Sur ces plages agencées par juxtaposition et superposition chromatique et qui, par saturation et la surcharge des couleurs, évoquent les voluptés et les fastes fainéants d’un Orient imaginaire et ou d’une Afrique fictive, ce Bigouden aux yeux bridés, descendant de Lapons, pose des odalisques plantureuses, des masses de chairs alanguies comme de moelleux coussins.
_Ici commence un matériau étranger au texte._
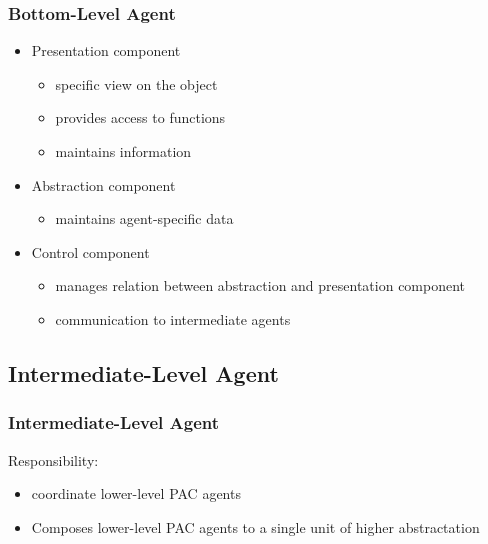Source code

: \documentclass{beamer}
\begin{document}
\begin{frame}
 \frametitle{Bottom-Level Agent}
 
 \begin{itemize}

  \item Presentation component
  \begin{itemize}
   \item specific view on the object
    \item provides access to functions
    \item maintains information
  \end{itemize}
  \item Abstraction component
  \begin{itemize}
    \item maintains agent-specific data
  \end{itemize}
  \item Control component
  \begin{itemize}
   \item manages relation between abstraction and presentation component
    \item communication to intermediate agents
  \end{itemize}

 \end{itemize}


 
\end{frame}

\subsection{Intermediate-Level Agent}


\begin{frame}
 \frametitle{Intermediate-Level Agent}
 
 Responsibility:
 
 \begin{itemize}
  \item coordinate lower-level PAC agents
  \item Composes lower-level PAC agents to a single unit of higher abstractation
 \end{itemize}
 

\end{frame}
\end{document}
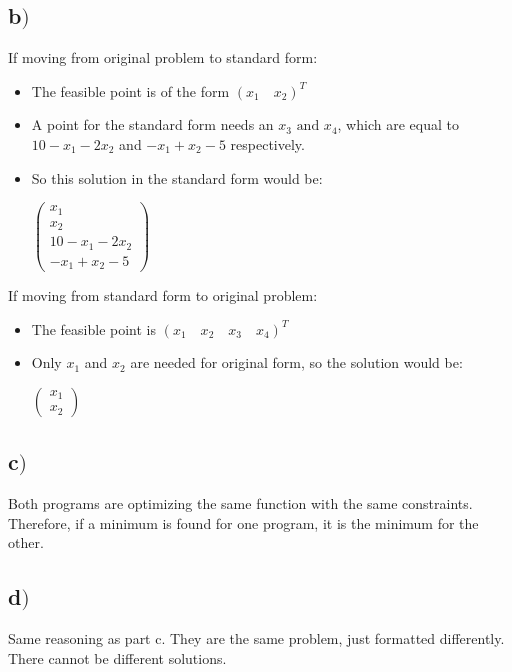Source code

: \documentclass[a4paper,12pt]{article}
\begin{document}
\subsection*{b\()\)}
If moving from original problem to standard form: \\
\begin{itemize}
  \item The feasible point is of the form \( (x_1 \quad x_2)^T \)
  \item A point for the standard form needs an \( x_3 \text{ and } x_4 \), which
    are equal to \(10 - x_1 - 2x_2\) and \(-x_1 + x_2 - 5\) respectively.
  \item So this solution in the standard form would be: \\
    \begin{center}
      \(\left(
      \begin{array}{c}
	x_1\\ x_2\\ 10 - x_1 - 2x_2\\ -x_1 + x_2 - 5
      \end{array}
      \right)\)
    \end{center}
\end{itemize}
If moving from standard form to original problem:
\begin{itemize}
  \item The feasible point is \( (x_1 \quad x_2 \quad x_3 \quad x_4)^T \)
  \item Only \(x_1\) and \(x_2\) are needed for original form, so the solution would be: \\
    \begin{center}
      \(\left(
      \begin{array}{c}
        x_1 \\ x_2
      \end{array}
      \right)\)
    \end{center}
\end{itemize}
\subsection*{c\()\)}
Both programs are optimizing the same function with the same constraints. Therefore, if a minimum is
found for one program, it is the minimum for the other.
\subsection*{d\()\)}
Same reasoning as part c. They are the same problem, just formatted differently. There cannot be different
solutions.
\end{document}

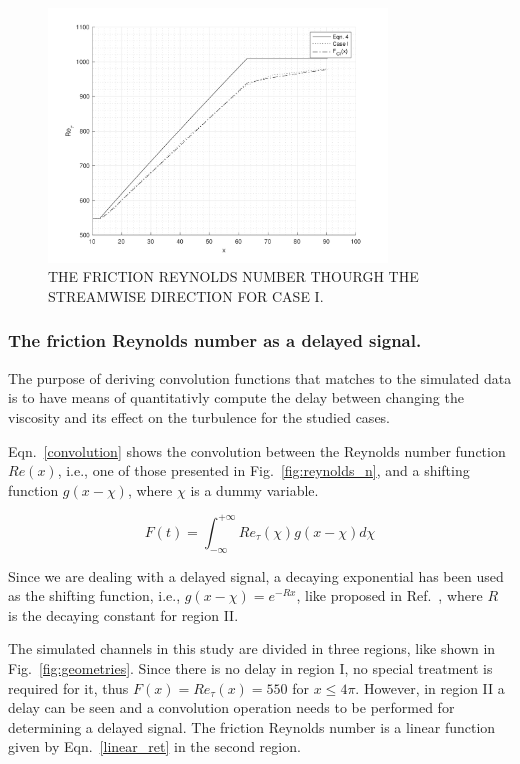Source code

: \documentclass[twocolumn,10pt]{asme2e}
\begin{document}
\begin{figure}[!htbp]
\begin{center}
\setlength{\unitlength}{0.012500in}%
  \includegraphics[trim = 20mm 15mm 20mm 10mm, width = 90mm]{Re_t_CI.png}
\end{center}
  \caption{THE FRICTION REYNOLDS NUMBER THOURGH THE STREAMWISE DIRECTION FOR CASE I.}
  \label{fig:re_t_x}
\end{figure}

\subsubsection*{The friction Reynolds number as a delayed signal.} 

The purpose of deriving convolution functions that matches to the simulated data is to have means of quantitativly compute the delay between changing the viscosity and its effect on the turbulence for the studied cases.

Eqn.~\ref{convolution} shows the convolution between the Reynolds number function \(Re(x)\), i.e., one of those presented in Fig.~\ref{fig:reynolds_n}, and a shifting function \(g(x-\chi)\), where \(\chi\) is a dummy variable.

\begin{equation}
F(t) =  \int_{-\infty}^{+\infty} Re_{\tau}(\chi)g(x-\chi)d\chi
\label{convolution}
\end{equation}

Since we are dealing with a delayed signal, a decaying exponential has been used as the shifting function, i.e., \(g(x-\chi)=e^{-Rx}\), like proposed in Ref.~\cite{signals}, where \(R\) is the decaying constant for region II.

The simulated channels in this study are divided in three regions, like shown in Fig.~\ref{fig:geometries}. Since there is no delay in region I, no special treatment is required for it, thus \(F(x)=Re_{\tau}(x)=550\) for \(x{\leq}4\pi\). However, in region II a delay can be seen and a convolution operation needs to be performed for determining a delayed signal. The friction Reynolds number is a linear function given by Eqn.~\ref{linear_ret} in the second region.
\end{document}
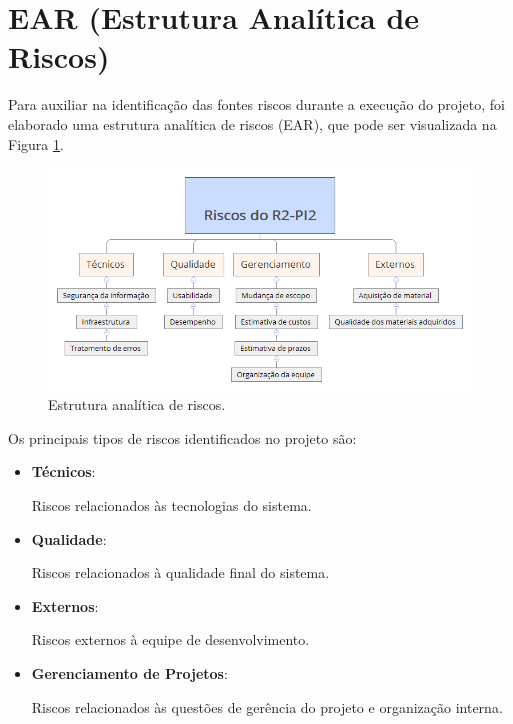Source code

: \section{EAR (Estrutura Analítica de Riscos)} %
\label{sec:ear_estrutura_analítica_de_riscos_}

	Para auxiliar na identificação das fontes riscos durante a execução do projeto, foi elaborado uma estrutura analítica de riscos (EAR), que pode ser visualizada na Figura \ref{img:ear}.

	\begin{figure}[H]
		\centering
		\includegraphics[scale=0.55]{figuras/ear.png}
		\caption{Estrutura analítica de riscos.}
		\label{img:ear}
	\end{figure}

	Os principais tipos de riscos identificados no projeto são:

	\begin{itemize}
		\item \textbf{Técnicos}: 
			
			Riscos relacionados às tecnologias do sistema.

		\item \textbf{Qualidade}: 
			
			Riscos relacionados à qualidade final do sistema.

		\item \textbf{Externos}:

			Riscos externos à equipe de desenvolvimento.

		\item \textbf{Gerenciamento de Projetos}:

			Riscos relacionados às questões de gerência do projeto e organização interna.
	
	\end{itemize}

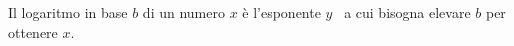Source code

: \documentclass[preview]{standalone}
\begin{document}
\begin{center}
Il logaritmo in base $b$ di un numero $x$ è l'esponente $y$ \ a cui bisogna elevare $b$ per ottenere $x$.
\end{center}
\end{document}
Une certaine idée européenne du paradis ou de la joie de vivre, avec beaucoup d’arabesques, de rinceaux, de ramages et de spirales pour traduire le chatoiement du monde et le chavirement ou le dérèglement ordonné de tous les sens.
En quelque sorte, Bruno Lassale est l’équivalent français de notre Hrair national: une même conception de la peinture comme un exercice de style décoratif et une combinatoire d’items, comme quelque chose qui doit faire rêver doucement ou dériver sensuellement sans titiller la réflexion, dans une contemplation heureuse et repue. Un signe extérieur de richesse ou un certificat d’autosatisfaction, dans l’ordre, le calme et le luxe (Galerie Epreuve d’Artiste).

Joseph TARRAB
Lors de sa première exposition beyrouthine, les chimpanzés acrobates de Bonacorsi avaient déjà fait grande impression. Ce n’était pas du cirque, mais de la très bonne peinture. Dans cette deuxième exposition, c’est de grande peinture qu’il s’agit. Par sa simplicité, sa technique, sa modularité, son impact. Rien que des cartons marouflés sur toile de 50x60 cm. Rien que des têtes...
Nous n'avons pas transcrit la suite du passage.